> Task goal
Print every entry exactly once more, omitting each picture.

> Dataset extract
+ + +
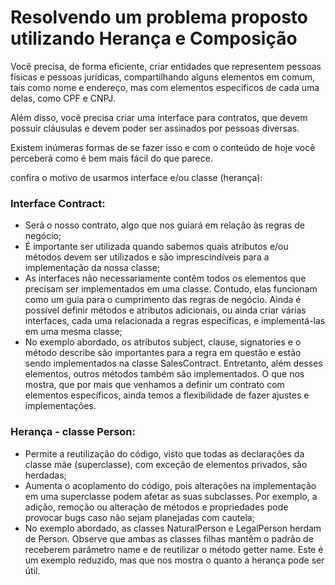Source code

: # Resolvendo um problema proposto utilizando Herança e Composição
Você precisa, de forma eficiente, criar entidades que representem pessoas físicas e pessoas jurídicas, compartilhando alguns elementos em comum, tais como nome e endereço, mas com elementos específicos de cada uma delas, como CPF e CNPJ.

Além disso, você precisa criar uma interface para contratos, que devem possuir cláusulas e devem poder ser assinados por pessoas diversas.

Existem inúmeras formas de se fazer isso e com o conteúdo de hoje você perceberá como é bem mais fácil do que parece.

confira o motivo de usarmos interface e/ou classe (herança):

### Interface Contract:

- Será o nosso contrato, algo que nos guiará em relação às regras de negócio;
- É importante ser utilizada quando sabemos quais atributos e/ou métodos devem ser utilizados e são imprescindíveis para a implementação da nossa classe;
- As interfaces não necessariamente contêm todos os elementos que precisam ser implementados em uma classe. Contudo, elas funcionam como um guia para o cumprimento das regras de negócio. Ainda é possível definir métodos e atributos adicionais, ou ainda criar várias interfaces, cada uma relacionada a regras específicas, e implementá-las em uma mesma classe;
- No exemplo abordado, os atributos subject, clause, signatories e o método describe são importantes para a regra em questão e estão sendo implementados na classe SalesContract. Entretanto, além desses elementos, outros métodos também são implementados. O que nos mostra, que por mais que venhamos a definir um contrato com elementos específicos, ainda temos a flexibilidade de fazer ajustes e implementações.

### Herança - classe Person:

- Permite a reutilização do código, visto que todas as declarações da classe mãe (superclasse), com exceção de elementos privados, são herdadas;
- Aumenta o acoplamento do código, pois alterações na implementação em uma superclasse podem afetar as suas subclasses. Por exemplo, a adição, remoção ou alteração de métodos e propriedades pode provocar bugs caso não sejam planejadas com cautela;
- No exemplo abordado, as classes NaturalPerson e LegalPerson herdam de Person. Observe que ambas as classes filhas mantêm o padrão de receberem parâmetro name e de reutilizar o método getter name. Este é um exemplo reduzido, mas que nos mostra o quanto a herança pode ser útil.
+ + +
> The completed task
Source code

: # Resolvendo um problema proposto utilizando Herança e Composição
Você precisa, de forma eficiente, criar entidades que representem pessoas físicas e pessoas jurídicas, compartilhando alguns elementos em comum, tais como nome e endereço, mas com elementos específicos de cada uma delas, como CPF e CNPJ.

Além disso, você precisa criar uma interface para contratos, que devem possuir cláusulas e devem poder ser assinados por pessoas diversas.

Existem inúmeras formas de se fazer isso e com o conteúdo de hoje você perceberá como é bem mais fácil do que parece.

confira o motivo de usarmos interface e/ou classe (herança):

### Interface Contract:

- Será o nosso contrato, algo que nos guiará em relação às regras de negócio;
- É importante ser utilizada quando sabemos quais atributos e/ou métodos devem ser utilizados e são imprescindíveis para a implementação da nossa classe;
- As interfaces não necessariamente contêm todos os elementos que precisam ser implementados em uma classe. Contudo, elas funcionam como um guia para o cumprimento das regras de negócio. Ainda é possível definir métodos e atributos adicionais, ou ainda criar várias interfaces, cada uma relacionada a regras específicas, e implementá-las em uma mesma classe;
- No exemplo abordado, os atributos subject, clause, signatories e o método describe são importantes para a regra em questão e estão sendo implementados na classe SalesContract. Entretanto, além desses elementos, outros métodos também são implementados. O que nos mostra, que por mais que venhamos a definir um contrato com elementos específicos, ainda temos a flexibilidade de fazer ajustes e implementações.

### Herança - classe Person:

- Permite a reutilização do código, visto que todas as declarações da classe mãe (superclasse), com exceção de elementos privados, são herdadas;
- Aumenta o acoplamento do código, pois alterações na implementação em uma superclasse podem afetar as suas subclasses. Por exemplo, a adição, remoção ou alteração de métodos e propriedades pode provocar bugs caso não sejam planejadas com cautela;
- No exemplo abordado, as classes NaturalPerson e LegalPerson herdam de Person. Observe que ambas as classes filhas mantêm o padrão de receberem parâmetro name e de reutilizar o método getter name. Este é um exemplo reduzido, mas que nos mostra o quanto a herança pode ser útil.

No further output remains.